You're a blood stain on a wedding dress and through countless bottles of bleach you still refuse to fade.
I scrub my teeth until my gums bleed, but I can't get rid on the feeling of your tongue in my mouth.
I'm scratching at my arms because I promised I'd never use a razor blade again but your hands were daggers that cut out my arteries and left me bleeding out while I begged you to stich me up.
Your drunken eyes were bloodshot the night you drank so much you vomited blood, I took you to the emergency room, and in your hallucinogenic state you muttered her name, not mine, and I swore I would die that night.
My parents prayed and prayed to a god who turned the Nile into a river of blood that I would leave you, but I always had a hard time leaving a problem unsolved, and the blood that gathered at the surface of my skin in the form of bruises was my problem to solve, not yours.
The broken glass of your whiskey bottle left cuts on the bottom of my feet as I snuck out that December night, and left blood stains in the snow for you to find on Christmas morning.
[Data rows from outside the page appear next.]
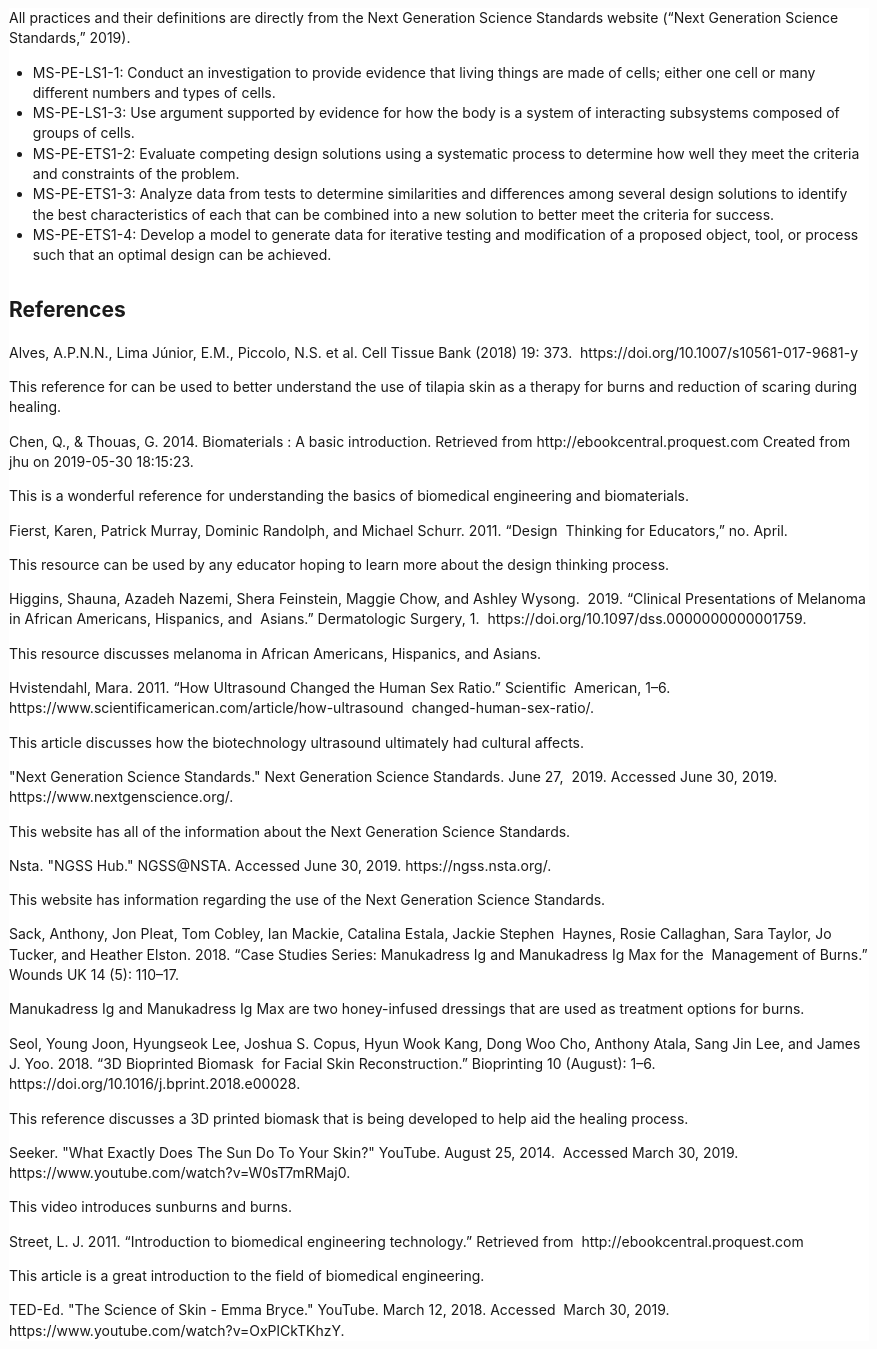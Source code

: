 <p>All practices and their definitions are directly from the Next Generation Science Standards website (&ldquo;Next Generation Science Standards,&rdquo; 2019).</p>
<ul>
<li>MS-PE-LS1-1: Conduct an investigation to provide evidence that living things are made of cells; either one cell or many different numbers and types of cells.</li>
<li>MS-PE-LS1-3: Use argument supported by evidence for how the body is a system of interacting subsystems composed of groups of cells.</li>
<li>MS-PE-ETS1-2: Evaluate competing design solutions using a systematic process to determine how well they meet the criteria and constraints of the problem.</li>
<li>MS-PE-ETS1-3: Analyze data from tests to determine similarities and differences among several design solutions to identify the best characteristics of each that can be combined into a new solution to better meet the criteria for success.</li>
<li>MS-PE-ETS1-4: Develop a model to generate data for iterative testing and modification of a proposed object, tool, or process such that an optimal design can be achieved.</li>
</ul>
<h2>References</h2>
<p><div class="p-indent">Alves, A.P.N.N., Lima J&uacute;nior, E.M., Piccolo, N.S. et al. Cell Tissue Bank (2018) 19: 373.&nbsp; https://doi.org/10.1007/s10561-017-9681-y</div></p>
<p>This reference for can be used to better understand the use of tilapia skin as a therapy for burns and reduction of scaring during healing.</p>
<p><div class="p-indent">Chen, Q., &amp; Thouas, G. 2014. Biomaterials : A basic introduction. Retrieved from http://ebookcentral.proquest.com Created from jhu on 2019-05-30 18:15:23.</div></p>
<p>This is a wonderful reference for understanding the basics of biomedical engineering and biomaterials.</p>
<p><div class="p-indent">Fierst, Karen, Patrick Murray, Dominic Randolph, and Michael Schurr. 2011. &ldquo;Design&nbsp; Thinking for Educators,&rdquo; no. April.</div></p>
<p>This resource can be used by any educator hoping to learn more about the design thinking process.</p>
<p><div class="p-indent">Higgins, Shauna, Azadeh Nazemi, Shera Feinstein, Maggie Chow, and Ashley Wysong.&nbsp; 2019. &ldquo;Clinical Presentations of Melanoma in African Americans, Hispanics, and&nbsp; Asians.&rdquo; Dermatologic Surgery, 1.&nbsp; https://doi.org/10.1097/dss.0000000000001759.</div></p>
<p>This resource discusses melanoma in African Americans, Hispanics, and Asians.</p>
<p><div class="p-indent">Hvistendahl, Mara. 2011. &ldquo;How Ultrasound Changed the Human Sex Ratio.&rdquo; Scientific&nbsp; American, 1&ndash;6. https://www.scientificamerican.com/article/how-ultrasound&nbsp; changed-human-sex-ratio/.</div></p>
<p>This article discusses how the biotechnology ultrasound ultimately had cultural affects.</p>
<p><div class="p-indent">"Next Generation Science Standards." Next Generation Science Standards. June 27,&nbsp; 2019. Accessed June 30, 2019. https://www.nextgenscience.org/.</div></p>
<p>This website has all of the information about the Next Generation Science Standards.</p>
<p><div class="p-indent">Nsta. "NGSS Hub." NGSS@NSTA. Accessed June 30, 2019. https://ngss.nsta.org/.</div></p>
<p>This website has information regarding the use of the Next Generation Science Standards.</p>
<p><div class="p-indent">Sack, Anthony, Jon Pleat, Tom Cobley, Ian Mackie, Catalina Estala, Jackie Stephen&nbsp; Haynes, Rosie Callaghan, Sara Taylor, Jo Tucker, and Heather Elston. 2018. &ldquo;Case Studies Series: Manukadress Ig and Manukadress Ig Max for the&nbsp; Management of Burns.&rdquo; Wounds UK 14 (5): 110&ndash;17.</div></p>
<p>Manukadress Ig and Manukadress Ig Max are two honey-infused dressings that are used as treatment options for burns.</p>
<p><div class="p-indent">Seol, Young Joon, Hyungseok Lee, Joshua S. Copus, Hyun Wook Kang, Dong Woo Cho, Anthony Atala, Sang Jin Lee, and James J. Yoo. 2018. &ldquo;3D Bioprinted Biomask&nbsp; for Facial Skin Reconstruction.&rdquo; Bioprinting 10 (August): 1&ndash;6.&nbsp; https://doi.org/10.1016/j.bprint.2018.e00028.</div></p>
<p>This reference discusses a 3D printed biomask that is being developed to help aid the healing process.</p>
<p><div class="p-indent">Seeker. "What Exactly Does The Sun Do To Your Skin?" YouTube. August 25, 2014.&nbsp; Accessed March 30, 2019. https://www.youtube.com/watch?v=W0sT7mRMaj0.</div></p>
<p>This video introduces sunburns and burns.</p>
<p><div class="p-indent">Street, L. J. 2011. &ldquo;Introduction to biomedical engineering technology.&rdquo; Retrieved from&nbsp; http://ebookcentral.proquest.com</div></p>
<p>This article is a great introduction to the field of biomedical engineering.</p>
<p><div class="p-indent">TED-Ed. "The Science of Skin - Emma Bryce." YouTube. March 12, 2018. Accessed&nbsp; March 30, 2019. https://www.youtube.com/watch?v=OxPlCkTKhzY.</div></p>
As I clutch the photo of us all these years later it is my tears which splatter over our faces, not my blood.
My scars are innumerous, and so are the stars, and I would have given both for you to love me.
No amount of blood transfusions could replace what you took from me.
My A negative blood will never work for everyone but it is enough to save the lives of those bleeding out on operating tables with families begging for another day like I begged for you when you would have let me die.
I read in the newspaper today that you were found dead on the scene of some a drunk driving accident, drowning in a pool of your own blood, and I nearly laughed because finally the bloodshed you caused was over.